Wikipedia for better or worse

Do we really have to choose between Wikipedia and Britannica-style encyclopedias, as the WSJ’s duel between Jimmy Wales and Dale Hoiberg suggests? I want both. Wild, experimental but socially sophisticated Wikipedia, well-written, tightly controlled, old-fashioned professorial Britannica. Because both models have a lot going for them. Consider Wired News’ experiment with a publicly wiki-edited article. In a follow-up piece, writer Ryan Singel evaluates, and concludes:

Certainly the final story is more accurate and more representative of how wikis are used. Is it a better story than the one that would have emerged after a Wired News editor worked with it? I think not. The edits over the week lack some of the narrative flow that a Wired News piece usually contains. The transitions seem a bit choppy, there are too many mentions of companies, and too much dry explication of how wikis work. It feels more like a primer than a story to me.

I have very little experience as a Wikipedia contributor, but the first challenge if you want to improve an article there, is what to do with the existing text. Completely rewrite, improve a little here or there?

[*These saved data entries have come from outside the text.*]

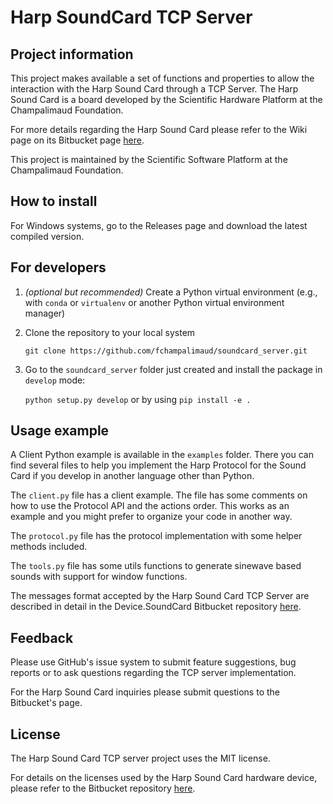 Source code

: # Harp SoundCard TCP Server #

## Project information ##

This project makes available a set of functions and properties to allow the interaction with the Harp Sound Card through a TCP Server. The Harp Sound Card is a board developed by the Scientific Hardware Platform at the Champalimaud Foundation.

For more details regarding the Harp Sound Card please refer to the Wiki page on its Bitbucket page [here](https://bitbucket.org/fchampalimaud/device.soundcard/wiki/Home).

This project is maintained by the Scientific Software Platform at the Champalimaud Foundation.

## How to install ##

For Windows systems, go to the Releases page and download the latest compiled version.

## For developers ##

1. *(optional but recommended)* Create a Python virtual environment (e.g., with `conda` or `virtualenv` or another Python virtual environment manager)
2. Clone the repository to your local system

    `git clone https://github.com/fchampalimaud/soundcard_server.git`

3. Go to the `soundcard_server` folder just created and install the package in `develop` mode:

    `python setup.py develop` or by using `pip install -e .`

## Usage example ##

A Client Python example is available in the `examples` folder. There you can find several files to help you implement the Harp Protocol for the Sound Card if you develop in another language other than Python.

The `client.py` file has a client example. The file has some comments on how to use the Protocol API and the actions order. This works as an example and you might prefer to organize your code in another way.

The `protocol.py` file has the protocol implementation with some helper methods included.

The `tools.py` file has some utils functions to generate sinewave based sounds with support for window functions.

The messages format accepted by the Harp Sound Card TCP Server are described in detail in the Device.SoundCard Bitbucket repository [here](https://bitbucket.org/fchampalimaud/device.soundcard/src/master/TCP%20server%20protocol.txt).

## Feedback ##

Please use GitHub's issue system to submit feature suggestions, bug reports or to ask questions regarding the TCP server implementation.

For the Harp Sound Card inquiries please submit questions to the Bitbucket's page.

## License ##

The Harp Sound Card TCP server project uses the MIT license.

For details on the licenses used by the Harp Sound Card hardware device, please refer to the Bitbucket repository [here](https://bitbucket.org/fchampalimaud/device.soundcard/src/master/).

Often the result isn’t very satisfying, if you like good writing (Bjørn Stærk first tipped me about this).

Still, this is no crushing argument against either Wikipedia or wiki-based editing. Wikipedia’s development is simply astonishing. In an article now published by Swedish magazine Axess (paper only) and in Norwegian by Dagbladet Magasinet today, I try to identify some of the reasons for Wikipedia’s growth – a subject I’ll return to here soon.